Patched Android Lockscreen Still a Threat

Google recently issued a patch for Nexus mobile devices to fix an Android Lollipop vulnerability that lets hackers bypass the lockscreen and gain control of mobile devices.

However, it could take weeks to months for manufacturers and service providers to roll out the patch for other Android devices.

University of Texas security researcher John Gordon discovered the vulnerability, dubbed “CVE-2015-3860,” and posted details and a video showing the how the lockscreen is bypassed on a Nexus device.

“The vulnerability appears to only be present in Android Lollipop. It was patched in build LMY48M of Android 5.1.1, released last week for Nexus users,” Gordon told LinuxInsider.

Hacker Scenario

The lockscreen vulnerability affects only devices that have an active password lock securing the phone. That type of lock exposes a text field to accept data entry.

Other locking methods, such as pattern or PIN locks, do not provide a text field. The hack needs text pasted into that field to crash the lockscreen.

Gordon found that entering a long string of text into the password field while the camera app was active would cause the phone to crash. When that happened, the hacker could gain access to the device’s homescreen without having to input a correct password.

Gordon was not definitive on how widespread the vulnerability might be, but he referred to reports on Reddit and YouTube saying that the copy/paste functionality was missing on non-stock phones.

“It may still be possible to insert a large number of characters manually or with the help of a USB / bluetooth peripheral,” Gordon said. “At least one YouTube comment suggested success on a Sony Xperia Z3, but I have only tested it on Nexus devices.”

Other OEMs use modified lockscreens and camera apps that apparently do not permit exploitation of the vulnerability.

However, lockscreen security in general is iffy, suggested Lysa Myers, a researcher for Eset.

“Lockscreen vulnerabilities happen on all mobile operating platforms,” she told LinuxInsider.

Indirect Patch Process

How great is the risk for non-Nexus Android device users?

“This is a major threat. Even when users feel confident about locking their phone with a strong password, if their device is exposed to this exploit, it does not really matter how strong the password is,” said Armando Leon, director of mobile at LaunchKey.

The main issue of Android lies in the lack of uniformity in software and security updates. Even when Google already released the fix, it comes down to manufacturers such as Samsung, Motorola, LG, HTC, among others, to patch their devices that still have that exploit, he told LinuxInsider.
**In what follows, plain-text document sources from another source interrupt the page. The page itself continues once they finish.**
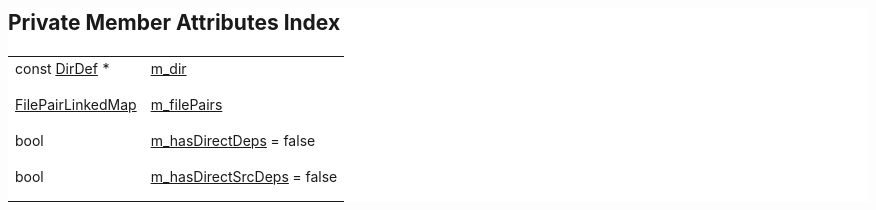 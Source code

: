 </table>

## Private Member Attributes Index

<table class="doxyMembersIndex">

<tr class="doxyMemberIndexItem">
<td class="doxyMemberIndexItemType" align="left" valign="top">const <a href="/web-doxygen/docs/api/classes/dirdef">DirDef</a> *</td>
<td class="doxyMemberIndexItemName" align="left" valign="top"><a href="#af03eac45e535a65d1d19ae3472503f31">m_dir</a></td>
</tr>
<tr class="doxyMemberIndexDescription">
<td class="doxyMemberIndexDescriptionLeft"></td>
<td class="doxyMemberIndexDescriptionRight">
</td>
</tr>
<tr class="doxyMemberIndexSeparator">
<td class="doxyMemberIndexSeparator" colspan="2"></td>
</tr>

<tr class="doxyMemberIndexItem">
<td class="doxyMemberIndexItemType" align="left" valign="top"><a href="/web-doxygen/docs/api/classes/filepairlinkedmap">FilePairLinkedMap</a></td>
<td class="doxyMemberIndexItemName" align="left" valign="top"><a href="#a4f3827076b62dfd2c4ffe56e58e1f59c">m_filePairs</a></td>
</tr>
<tr class="doxyMemberIndexDescription">
<td class="doxyMemberIndexDescriptionLeft"></td>
<td class="doxyMemberIndexDescriptionRight">
</td>
</tr>
<tr class="doxyMemberIndexSeparator">
<td class="doxyMemberIndexSeparator" colspan="2"></td>
</tr>

<tr class="doxyMemberIndexItem">
<td class="doxyMemberIndexItemType" align="left" valign="top">bool</td>
<td class="doxyMemberIndexItemName" align="left" valign="top"><a href="#a6c178a62064746363c8914dc0fff9df9">m_hasDirectDeps</a> = false</td>
</tr>
<tr class="doxyMemberIndexDescription">
<td class="doxyMemberIndexDescriptionLeft"></td>
<td class="doxyMemberIndexDescriptionRight">
</td>
</tr>
<tr class="doxyMemberIndexSeparator">
<td class="doxyMemberIndexSeparator" colspan="2"></td>
</tr>

<tr class="doxyMemberIndexItem">
<td class="doxyMemberIndexItemType" align="left" valign="top">bool</td>
<td class="doxyMemberIndexItemName" align="left" valign="top"><a href="#ae6af50543bb0ee6b75d2318c3ad5c17e">m_hasDirectSrcDeps</a> = false</td>
</tr>
<tr class="doxyMemberIndexDescription">
<td class="doxyMemberIndexDescriptionLeft"></td>
<td class="doxyMemberIndexDescriptionRight">
</td>
</tr>
<tr class="doxyMemberIndexSeparator">
<td class="doxyMemberIndexSeparator" colspan="2"></td>
</tr>
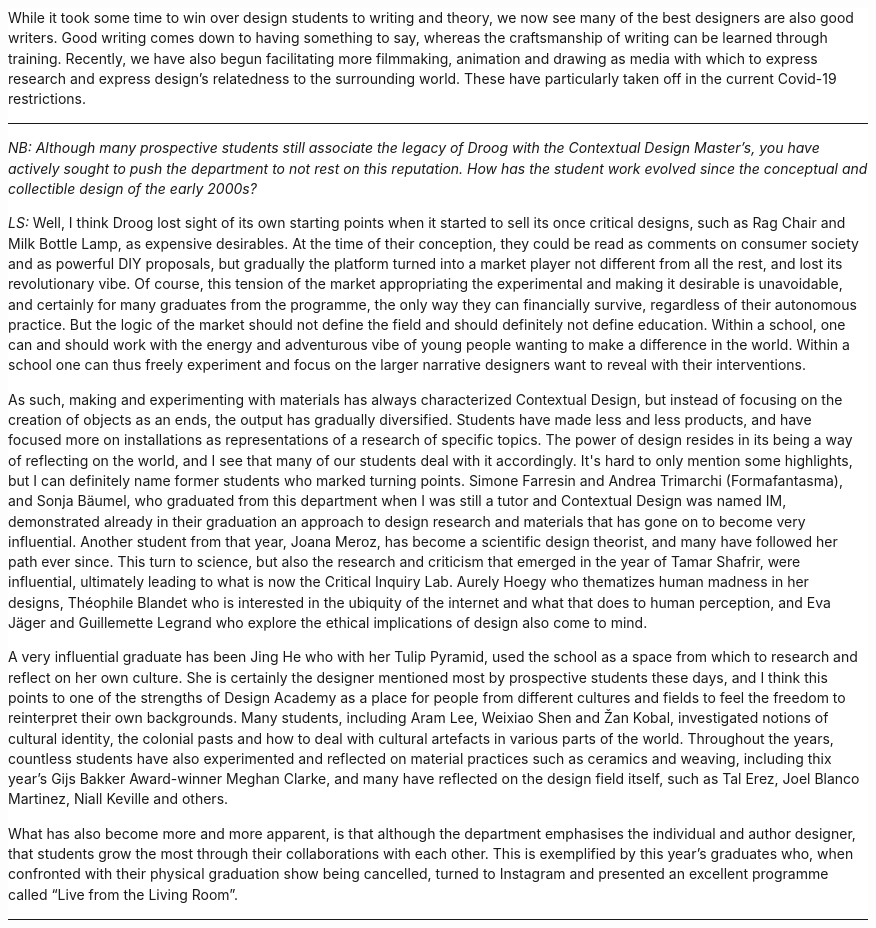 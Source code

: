 While it took some time to win over design students to writing and theory, we now see many of the best designers are also good writers. Good writing comes down to having something to say, whereas the craftsmanship of writing can be learned through training. Recently, we have also begun facilitating more filmmaking, animation and drawing as media with which to express research and express design’s relatedness to the surrounding world. These have particularly taken off in the current Covid-19 restrictions.

---

*NB: Although many prospective students still associate the legacy of Droog with the Contextual Design Master’s, you have actively sought to push the department to not rest on this reputation. How has the student work evolved since the conceptual and collectible design of the early 2000s?*

*LS:* Well, I think Droog lost sight of its own starting points when it started to sell its once critical designs, such as Rag Chair and Milk Bottle Lamp, as expensive desirables. At the time of their conception, they could be read as comments on consumer society and as powerful DIY proposals, but gradually the platform turned into a market player not different from all the rest, and lost its revolutionary vibe. Of course, this tension of the market appropriating the experimental and making it desirable is unavoidable, and certainly for many graduates from the programme, the only way they can financially survive, regardless of their autonomous practice. But the logic of the market should not define the field and should definitely not define education. Within a school, one can and should work with the energy and adventurous vibe of young people wanting to make a difference in the world. Within a school one can thus freely experiment and focus on the larger narrative designers want to reveal with their interventions. 

As such, making and experimenting with materials has always characterized Contextual Design, but instead of focusing on the creation of objects as an ends, the output has gradually diversified. Students have made less and less products, and have focused more on installations as representations of a research of specific topics. The power of design resides in its being a way of reflecting on the world, and I see that many of our students deal with it accordingly. It's hard to only mention some highlights, but I can definitely name former students who marked turning points. Simone Farresin and Andrea Trimarchi (Formafantasma), and Sonja Bäumel, who graduated from this department when I was still a tutor and Contextual Design was named IM, demonstrated already in their graduation an approach to design research and materials that has gone on to become very influential. Another student from that year, Joana Meroz, has become a scientific design theorist, and many have followed her path ever since. This turn to science, but also the research and criticism that emerged in the year of Tamar Shafrir, were influential, ultimately leading to what is now the Critical Inquiry Lab. Aurely Hoegy who thematizes human madness in her designs, Théophile Blandet who is interested in the ubiquity of the internet and what that does to human perception, and Eva Jäger and Guillemette Legrand who explore the ethical implications of design also come to mind. 

A very influential graduate has been Jing He who with her Tulip Pyramid, used the school as a space from which to research and reflect on her own culture. She is certainly the designer mentioned most by prospective students these days, and I think this points to one of the strengths of Design Academy as a place for people from different cultures and fields to feel the freedom to reinterpret their own backgrounds. Many students, including Aram Lee, Weixiao Shen and Žan Kobal, investigated notions of cultural identity, the colonial pasts and how to deal with cultural artefacts in various parts of the world. Throughout the years, countless students have also experimented and reflected on material practices such as ceramics and weaving, including thix year’s Gijs Bakker Award-winner Meghan Clarke, and many have reflected on the design field itself, such as Tal Erez, Joel Blanco Martinez, Niall Keville and others.  

What has also become more and more apparent, is that although the department emphasises the individual and author designer, that students grow the most through their collaborations with each other. This is exemplified by this year’s graduates who, when confronted with their physical graduation show being cancelled, turned to Instagram and presented an excellent programme called “Live from the Living Room”.

---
“Afterwards, it depends on the carrier when carrier-specific devices need to be updated. Overall, it could take many months for most users to receive the patches. Some unlocked phones that are not really tied up to a carrier could get the patches fairly soon, but even that might take a few weeks. The worst part is that some devices might never receive the security update,” Leon said.

What Could Happen

Hackers can gain full control of a phone or tablet by exploiting this vulnerability. That can result in loss of personal data, as well as huge inconvenience.

“This is an interesting but difficult attack to carry out with any scale,” noted Cameron Camp, a resercher with Eset.

“There are few examples to point to in the wild right now, as it would take a dedicated attacker with a specific target phone of a specific version, and then the attacker would have to spend some uninterrupted time with the device,” he told LinuxInsider.

That said, the consequences for the user who is targeted could be major, said LaunchKey’s Leon. A hacker who managed to obtain an unpatched device could bypass the lockscreen altogether, thus gaining access to all of the data on the device — including applications, contacts, emails, text messages, photos, etc.

Prevention Beats Cure

Mobile device users should take three critical steps to protect themselves against the vulnerability, said Xu Xin, chief mobile security expert at 360 Total Security.

They should keep systems updated with the latest version. They should install antivirus software and keep the virus database updated in real time, periodically scanning their mobile phone. Also, they should close the USB debugging function, he told LinuxInsider.

Do not stop there, suggested Leon. Users need to find out if their version is affected by going into the Settings screen’s About section.

“If the version matches 5.0 up to 5.1.1 on a non-Nexus device, then they are probably vulnerable. If unsure, they need to check with the manufacturer or carrier to see if a recent patch fixed it, or if there is one coming down the line,” he said, noting that the most immediate way to protect themselves is by switching from a password to a PIN or pattern-based lock screen.